** TASK DATA follows **

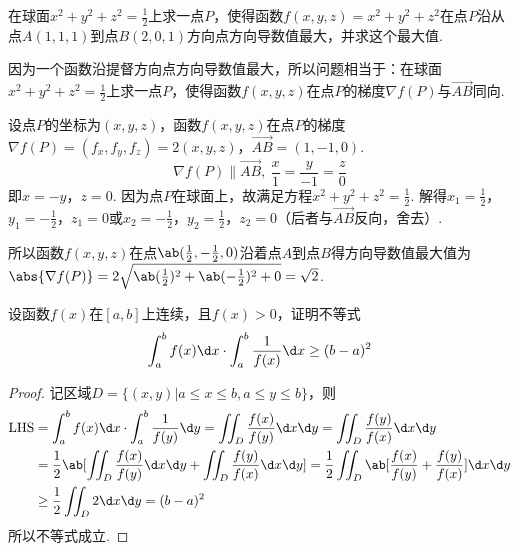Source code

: \begin{problem}
    在球面$x^2+y^2+z^2=\frac12$上求一点$P$，使得函数$f(x,y,z)=x^2+y^2+z^2$在点$P$沿从点$A(1,1,1)$到点$B(2,0,1)$方向点方向导数值最大，并求这个最大值.
\end{problem}
\solute*{\leavevmode\vspace*{\fill}}
\begin{solution}
    因为一个函数沿提督方向点方向导数值最大，所以问题相当于：在球面$x^2+y^2+z^2=\frac12$上求一点$P$，使得函数$f(x,y,z)$在点$P$的梯度$\nabla f(P)$与$\vec{AB}$同向.

    设点$P$的坐标为$(x,y,z)$，函数$f(x,y,z)$在点$P$的梯度$\nabla f(P)=(f_x,f_y,f_z)=2(x,y,z)$，$\vec{AB}=(1,-1,0)$.
    \[\nabla f(P)\parallel\vec{AB},\ \frac x1=\frac{y}{-1}=\frac z0\]
    即$x=-y$，$z=0$. 因为点$P$在球面上，故满足方程$x^2+y^2+z^2=\frac12$. 解得$x_1=\frac12$，$y_1=-\frac12$，$z_1=0$或$x_2=-\frac12$，$y_2=\frac12$，$z_2=0$（后者与$\vec{AB}$反向，舍去）.

    所以函数$f(x,y,z)$在点$\ab(\frac12,-\frac12,0)$沿着点$A$到点$B$得方向导数值最大值为$\abs{\nabla f(P)}=2\sqrt{\ab(\frac12)^2+\ab(-\frac12)^2+0}=\sqrt2$.
\end{solution}

\begin{problem}
    设函数$f(x)$在$[a,b]$上连续，且$f(x)>0$，证明不等式
    \[\int_a^bf(x)\d x\cdot\int_a^b\frac{1}{f(x)}\d x\geq(b-a)^2\]
\end{problem}
\solute*{\leavevmode\vspace*{\fill}}
\begin{solution}
\begin{proof}
    记区域$D=\{(x,y)|a\leq x\leq b,a\leq y\leq b\}$，则
    \[\begin{aligned}
        \text{LHS}&=\int_a^bf(x)\d x\cdot\int_a^b\frac{1}{f(y)}\d y=\iint_D\frac{f(x)}{f(y)}\d x\d y=\iint_D\frac{f(y)}{f(x)}\d x\d y\\
        &=\frac12\ab[\iint_D\frac{f(x)}{f(y)}\d x\d y+\iint_D\frac{f(y)}{f(x)}\d x\d y]=\frac12\iint_D\ab[\frac{f(x)}{f(y)}+\frac{f(y)}{f(x)}]\d x\d y\\
        &\geq\frac12\iint_D2\d x\d y=(b-a)^2
    \end{aligned}\]
    所以不等式成立.
\end{proof}
\end{solution}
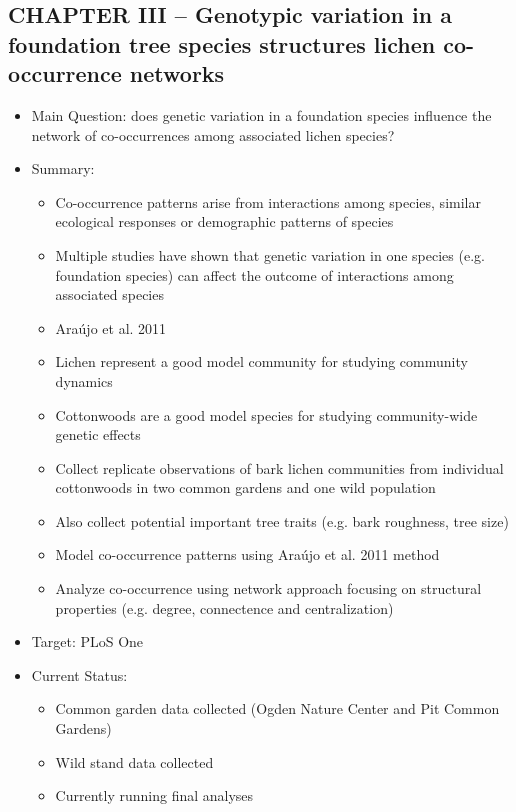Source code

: \documentclass[12pt]{article}
\begin{document}
\subsection{CHAPTER III -- Genotypic variation in a foundation tree species structures
  lichen co-occurrence networks}
\begin{itemize}
\item Main Question: does genetic variation in a foundation species
  influence the network of co-occurrences among associated lichen
  species?
\item Summary:
  \begin{itemize}
  \item Co-occurrence patterns arise from interactions among species,
    similar ecological responses or demographic patterns of species \cite{diamond1975,gotelli2000}
  \item Multiple studies have shown that genetic variation in one
    species (e.g. foundation species) can affect the outcome of
    interactions among associated species \cite{bailey2006,smith2011}
  \item Ara\'ujo et al. 2011 \cite{araujo2011}
  \item Lichen represent a good model community for studying community
    dynamics \cite{lamit2011}
  \item Cottonwoods are a good model species for studying
    community-wide genetic effects \cite{whitham2006}
  \item Collect replicate observations of bark lichen communities from
    individual cottonwoods in two common gardens and one wild population
  \item Also collect potential important tree traits (e.g. bark
    roughness, tree size)
  \item Model co-occurrence patterns using Ara\'ujo et al. 2011 method
  \item Analyze co-occurrence using network approach focusing on
    structural properties (e.g. degree, connectence and centralization)
  \end{itemize}
\item Target: PLoS One
\item Current Status:
  \begin{itemize}
  \item Common garden data collected (Ogden Nature Center and Pit
    Common Gardens)
  \item Wild stand data collected
  \item Currently running final analyses
  \end{itemize}
\end{itemize}
\end{document}
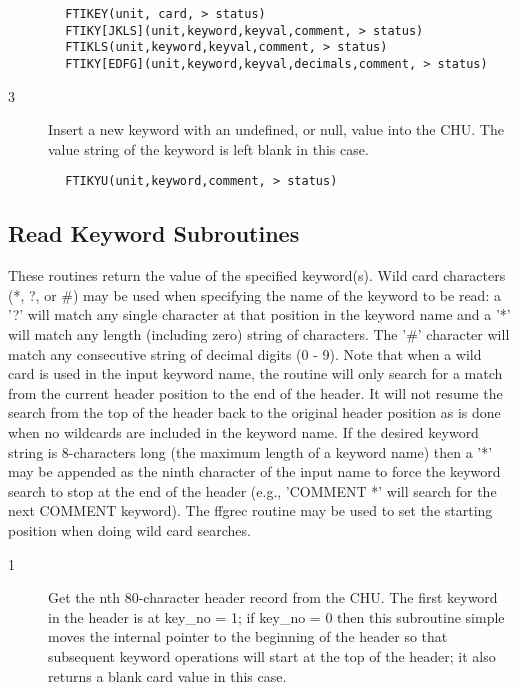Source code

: \documentclass[11pt]{book}
\begin{document}
\begin{verbatim}
        FTIKEY(unit, card, > status)
        FTIKY[JKLS](unit,keyword,keyval,comment, > status)
        FTIKLS(unit,keyword,keyval,comment, > status)
        FTIKY[EDFG](unit,keyword,keyval,decimals,comment, > status)
\end{verbatim}

\begin{description}
\item[3 ] Insert a new keyword with an undefined, or null, value into the CHU.
   The value string of the keyword is left blank in this case.
\end{description}

\begin{verbatim}
        FTIKYU(unit,keyword,comment, > status)
\end{verbatim}

\subsection{Read Keyword Subroutines \label{FTGREC}}

These routines return the value of the specified keyword(s).  Wild card
characters (*, ?, or \#) may be used when specifying the name of the keyword
to be read: a '?' will match any single character at that position in the
keyword name and a '*' will match any length (including zero) string of
characters.  The '\#' character will match any consecutive string of
decimal digits (0 - 9). Note that when a wild card is used in the input
keyword name, the routine will only search for a match from the current
header position to the end of the header.  It will not resume the search
from the top of the header back to the original header position as is done
when no wildcards are included in the keyword name.  If the desired
keyword string is 8-characters long (the maximum length of a keyword
name) then a '*' may be appended as the ninth character of the input
name to force the keyword search to stop at the end of the header
(e.g., 'COMMENT *' will search for the next COMMENT keyword).  The
ffgrec routine may be used to set the starting position when doing
wild card searches.


\begin{description}
\item[1 ]Get the nth 80-character header record from the CHU.  The first keyword
   in the header is at key\_no = 1;  if key\_no = 0 then this subroutine
   simple moves the internal pointer to the beginning of the header
   so that subsequent keyword operations will start at the top of
  the header; it also returns a blank card value in this case.
\end{description}
\end{document}
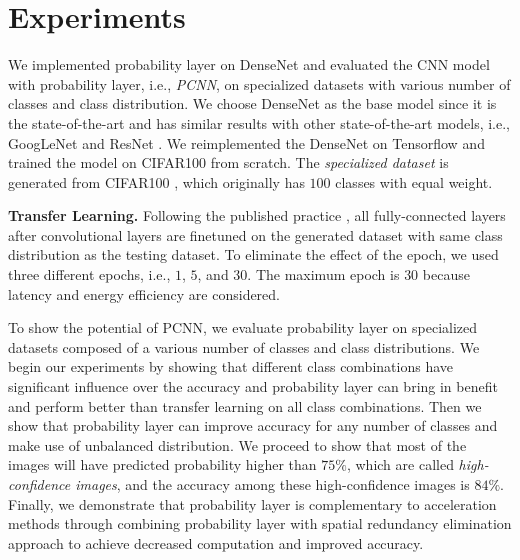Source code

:\documentclass{article}
\begin{document}
\section{Experiments}


We implemented probability layer on DenseNet \cite{huang2017densely} and evaluated the CNN model with probability layer, i.e., \textit{PCNN}, on specialized datasets with various number of classes and class distribution. We choose DenseNet as the base model since it is the state-of-the-art and has similar results with other state-of-the-art models, i.e., GoogLeNet \cite{szegedy2015going} and ResNet \cite{he2016deep}. We reimplemented the DenseNet on Tensorflow \cite{abadi2016tensorflow} and trained the model on CIFAR100 \cite{krizhevsky2009learning} from scratch. The \textit{specialized dataset} is generated from CIFAR100 \cite{krizhevsky2009learning}, which originally has $100$ classes with equal weight. 

\textbf{Transfer Learning.} Following the published practice \cite{doersch2015unsupervised, han2016mcdnn, oquab2014learning, shen2017fast, yosinski2014transferable}, all fully-connected layers after convolutional layers are finetuned on the generated dataset with same class distribution as the testing dataset. To eliminate the effect of the epoch, we used three different epochs, i.e., $1$, $5$, and $30$. The maximum epoch is $30$ because latency and energy efficiency are considered.

To show the potential of PCNN, we evaluate probability layer on specialized datasets composed of a various number of classes and class distributions. We begin our experiments by showing that different class combinations have significant influence over the accuracy and probability layer can bring in benefit and perform better than transfer learning on all class combinations. Then we show that probability layer can improve accuracy for any number of classes and make use of unbalanced distribution. We proceed to show that most of the images will have predicted probability higher than $75\%$, which are called \textit{high-confidence images}, and the accuracy among these high-confidence images is $84\%$. Finally, we demonstrate that probability layer is complementary to acceleration methods through combining probability layer with spatial redundancy elimination approach \cite{figurnov2016perforatedcnns} to achieve decreased computation and improved accuracy.
\end{document}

** End of TASK DATA **

TASK STATEMENT:
Filter the entries down to the lines that include the string "associated".

SOLUTION TO THE PROBLEM:
  influence the network of co-occurrences among associated lichen
    interactions among associated species \cite{bailey2006,smith2011}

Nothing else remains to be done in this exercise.